[Data extracted from a collection]
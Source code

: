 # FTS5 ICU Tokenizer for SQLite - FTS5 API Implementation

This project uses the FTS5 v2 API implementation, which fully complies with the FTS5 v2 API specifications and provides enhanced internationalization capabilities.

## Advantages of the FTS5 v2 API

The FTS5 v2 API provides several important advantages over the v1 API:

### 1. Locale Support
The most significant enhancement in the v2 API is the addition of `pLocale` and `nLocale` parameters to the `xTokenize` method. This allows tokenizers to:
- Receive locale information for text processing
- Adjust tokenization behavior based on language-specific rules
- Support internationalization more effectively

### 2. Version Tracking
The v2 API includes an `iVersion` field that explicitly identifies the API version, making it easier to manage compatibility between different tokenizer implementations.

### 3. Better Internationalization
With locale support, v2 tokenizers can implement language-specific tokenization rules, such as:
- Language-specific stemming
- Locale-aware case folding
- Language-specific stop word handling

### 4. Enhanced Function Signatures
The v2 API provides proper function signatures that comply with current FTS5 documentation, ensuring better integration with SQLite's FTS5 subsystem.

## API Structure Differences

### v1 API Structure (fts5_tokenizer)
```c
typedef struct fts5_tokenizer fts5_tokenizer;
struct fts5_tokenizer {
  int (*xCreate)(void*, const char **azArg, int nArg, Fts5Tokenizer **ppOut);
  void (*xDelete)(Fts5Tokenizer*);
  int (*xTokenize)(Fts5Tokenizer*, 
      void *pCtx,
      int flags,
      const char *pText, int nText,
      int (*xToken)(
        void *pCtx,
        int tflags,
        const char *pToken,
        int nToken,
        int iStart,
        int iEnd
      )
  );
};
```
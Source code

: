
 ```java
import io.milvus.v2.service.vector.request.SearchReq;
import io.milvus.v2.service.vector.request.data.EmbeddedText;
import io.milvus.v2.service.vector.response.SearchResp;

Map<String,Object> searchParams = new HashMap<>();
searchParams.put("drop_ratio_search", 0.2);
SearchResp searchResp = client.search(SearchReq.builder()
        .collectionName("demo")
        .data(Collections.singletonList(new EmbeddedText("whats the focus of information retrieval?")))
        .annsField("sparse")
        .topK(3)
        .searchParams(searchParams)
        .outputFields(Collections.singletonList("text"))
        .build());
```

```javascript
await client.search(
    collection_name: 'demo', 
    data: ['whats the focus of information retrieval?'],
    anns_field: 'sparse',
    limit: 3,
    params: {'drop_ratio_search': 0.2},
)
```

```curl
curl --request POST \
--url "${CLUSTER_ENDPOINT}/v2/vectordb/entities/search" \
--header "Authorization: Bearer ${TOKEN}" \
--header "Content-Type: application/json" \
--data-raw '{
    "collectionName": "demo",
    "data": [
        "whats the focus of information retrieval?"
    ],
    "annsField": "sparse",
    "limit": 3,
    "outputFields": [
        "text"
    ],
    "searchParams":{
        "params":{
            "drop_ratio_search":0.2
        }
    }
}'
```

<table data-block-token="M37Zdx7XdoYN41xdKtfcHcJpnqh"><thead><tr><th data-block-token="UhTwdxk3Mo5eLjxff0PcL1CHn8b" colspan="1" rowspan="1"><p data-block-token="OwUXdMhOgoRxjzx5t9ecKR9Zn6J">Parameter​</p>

Assigned task: Keep the wording exact. Give all of the records again.

Response box:
Source code

: # FTS5 ICU Tokenizer for SQLite - FTS5 API Implementation

This project uses the FTS5 v2 API implementation, which fully complies with the FTS5 v2 API specifications and provides enhanced internationalization capabilities.

## Advantages of the FTS5 v2 API

The FTS5 v2 API provides several important advantages over the v1 API:

### 1. Locale Support
The most significant enhancement in the v2 API is the addition of `pLocale` and `nLocale` parameters to the `xTokenize` method. This allows tokenizers to:
- Receive locale information for text processing
- Adjust tokenization behavior based on language-specific rules
- Support internationalization more effectively

### 2. Version Tracking
The v2 API includes an `iVersion` field that explicitly identifies the API version, making it easier to manage compatibility between different tokenizer implementations.

### 3. Better Internationalization
With locale support, v2 tokenizers can implement language-specific tokenization rules, such as:
- Language-specific stemming
- Locale-aware case folding
- Language-specific stop word handling

### 4. Enhanced Function Signatures
The v2 API provides proper function signatures that comply with current FTS5 documentation, ensuring better integration with SQLite's FTS5 subsystem.

## API Structure Differences

### v1 API Structure (fts5_tokenizer)
```c
typedef struct fts5_tokenizer fts5_tokenizer;
struct fts5_tokenizer {
  int (*xCreate)(void*, const char **azArg, int nArg, Fts5Tokenizer **ppOut);
  void (*xDelete)(Fts5Tokenizer*);
  int (*xTokenize)(Fts5Tokenizer*, 
      void *pCtx,
      int flags,
      const char *pText, int nText,
      int (*xToken)(
        void *pCtx,
        int tflags,
        const char *pToken,
        int nToken,
        int iStart,
        int iEnd
      )
  );
};
```
Source code

:
 ```java
import io.milvus.v2.service.vector.request.SearchReq;
import io.milvus.v2.service.vector.request.data.EmbeddedText;
import io.milvus.v2.service.vector.response.SearchResp;

Map<String,Object> searchParams = new HashMap<>();
searchParams.put("drop_ratio_search", 0.2);
SearchResp searchResp = client.search(SearchReq.builder()
        .collectionName("demo")
        .data(Collections.singletonList(new EmbeddedText("whats the focus of information retrieval?")))
        .annsField("sparse")
        .topK(3)
        .searchParams(searchParams)
        .outputFields(Collections.singletonList("text"))
        .build());
```

```javascript
await client.search(
    collection_name: 'demo', 
    data: ['whats the focus of information retrieval?'],
    anns_field: 'sparse',
    limit: 3,
    params: {'drop_ratio_search': 0.2},
)
```

```curl
curl --request POST \
--url "${CLUSTER_ENDPOINT}/v2/vectordb/entities/search" \
--header "Authorization: Bearer ${TOKEN}" \
--header "Content-Type: application/json" \
--data-raw '{
    "collectionName": "demo",
    "data": [
        "whats the focus of information retrieval?"
    ],
    "annsField": "sparse",
    "limit": 3,
    "outputFields": [
        "text"
    ],
    "searchParams":{
        "params":{
            "drop_ratio_search":0.2
        }
    }
}'
```

<table data-block-token="M37Zdx7XdoYN41xdKtfcHcJpnqh"><thead><tr><th data-block-token="UhTwdxk3Mo5eLjxff0PcL1CHn8b" colspan="1" rowspan="1"><p data-block-token="OwUXdMhOgoRxjzx5t9ecKR9Zn6J">Parameter​</p>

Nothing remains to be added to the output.